Thursday, August 24, 2017

Mean-of-Means Under Unequal Cardinality

These days, I'm hearing too much politics, of the weird and/or horrible sort. This is weird and/or horrible only in the sense of really bad statistics. Assuming that a political poll matches reality, anyway.

A former co-worker recently sent me an 'analysis' of a Gallup poll, purporting to show Trump's approval declining in stages. A lot of effort went into this. Each data point was tediously recorded via mousing over the online plot, then averages (arithmetic means) were calculated for each varying period, which were cherry-picked.

It's clear that while these data show declining popularity, and it sorta looks like that's happening in discrete stages, that's about all you can tell. Beyond the cherry-picking, only simple arithmetic means were calculated, and means-of-means were used across different sample sizes. Which is often a cardinality problem. I'm using the mathematical definition of cardinality here: a measure of the number of elements in a set.

In a bog-standard arithmetic mean I'm using the following notation:
where S = sample
and n = sample count
mean = S/n

so n = cardinality.


See the current Gallup Daily: Trump Job Approval plot to see rollover data, etc.

Immediately after the page title lies the critical sentence, "Each result is based on a three-day rolling average." You should also note that "Margin of error is ±3 percentage points." So a lot of the day-to-day variance is indistinguishable from noise. And not plotting even simple error bars trades information for drama.

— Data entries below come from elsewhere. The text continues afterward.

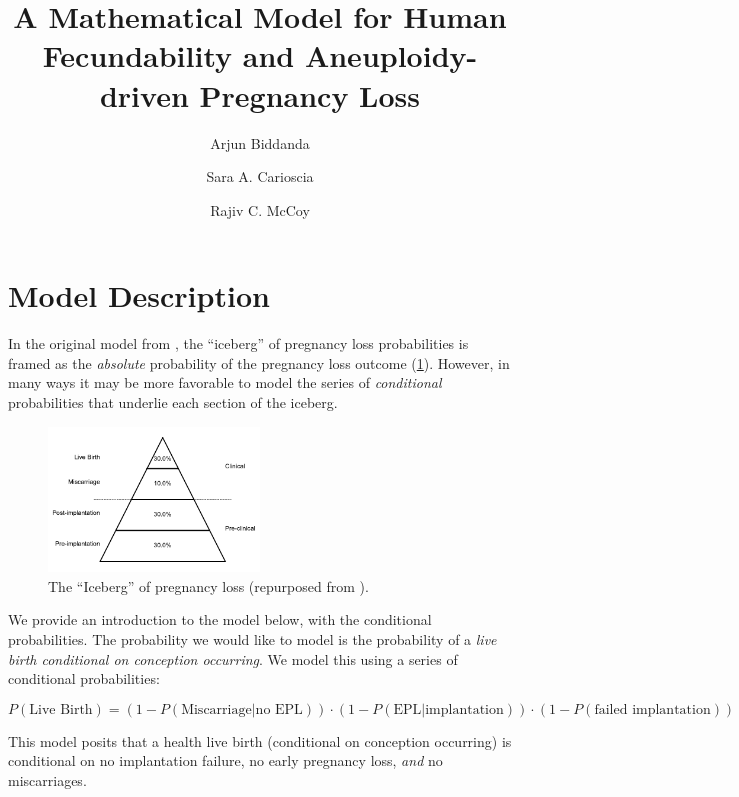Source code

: \documentclass{article}
\title{A Mathematical Model for Human Fecundability and Aneuploidy-driven Pregnancy Loss}
\author[1]{Arjun Biddanda}
\author[1]{Sara A. Carioscia}
\author[1]{Rajiv C. McCoy}
\affil[1]{Department of Biology, Johns Hopkins University}
\begin{document}
\maketitle

\section*{Model Description}

In the original model from \citep{Macklon2002-zn}, the ``iceberg'' of pregnancy loss probabilities is framed as the \textit{absolute} probability of the pregnancy loss outcome (\ref{fig:1}). However, in many ways it may be more favorable to model the series of \textit{conditional} probabilities that underlie each section of the iceberg. 

\begin{figure}[H]
\begin{center}
    \includegraphics[width=0.5\textwidth]{figures/macklon_recreate.041724.pdf}
\end{center}
\vspace{-1.5em}
\caption{The ``Iceberg'' of pregnancy loss (repurposed from \citep{Macklon2002-zn}).}
\label{fig:1}
\end{figure}

We provide an introduction to the model below, with the conditional probabilities. The  probability we would like to model is the probability of a \textit{live birth conditional on conception occurring}. We model this using a series of conditional probabilities: 

\begin{equation}
	P(\text{Live Birth}) =  (1 - P(\text{Miscarriage} | \text{no EPL})) \cdot (1 - P(\text{EPL} | \text{implantation})) \cdot (1 - P(\text{failed implantation}))
\end{equation}

This model posits that a health live birth (conditional on conception occurring) is conditional on no implantation failure, no early pregnancy loss, \textit{and} no miscarriages.
\end{document}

Bad dog, Gallup. But that is no worse than what is to be expected, and I digress.

Long story short: you have to use a weighted mean here.

The scary bit is that this former co-worker influences financial decisions related to capacity planninng for various security systems. When and where more storage, networking, or CPU would be needed. So this was just waiting to bite, in one or more security-critical system(s). That can be career-limiting, and is best avoided.

This is Python3. I use an unweighted mean-of-mean first, just to demonstrate failure under unequal cardinality.

Note that this is truly terrible Python. While it works, it bears little resemblance to how one would actually write Python. Python has been called "executable pseudocode."  I am trying to capitalize on that to make what it does (illustrate my point) decipherable to those who have never seen Python and have no desire to experiment with it, or may not be any sort of coder at all.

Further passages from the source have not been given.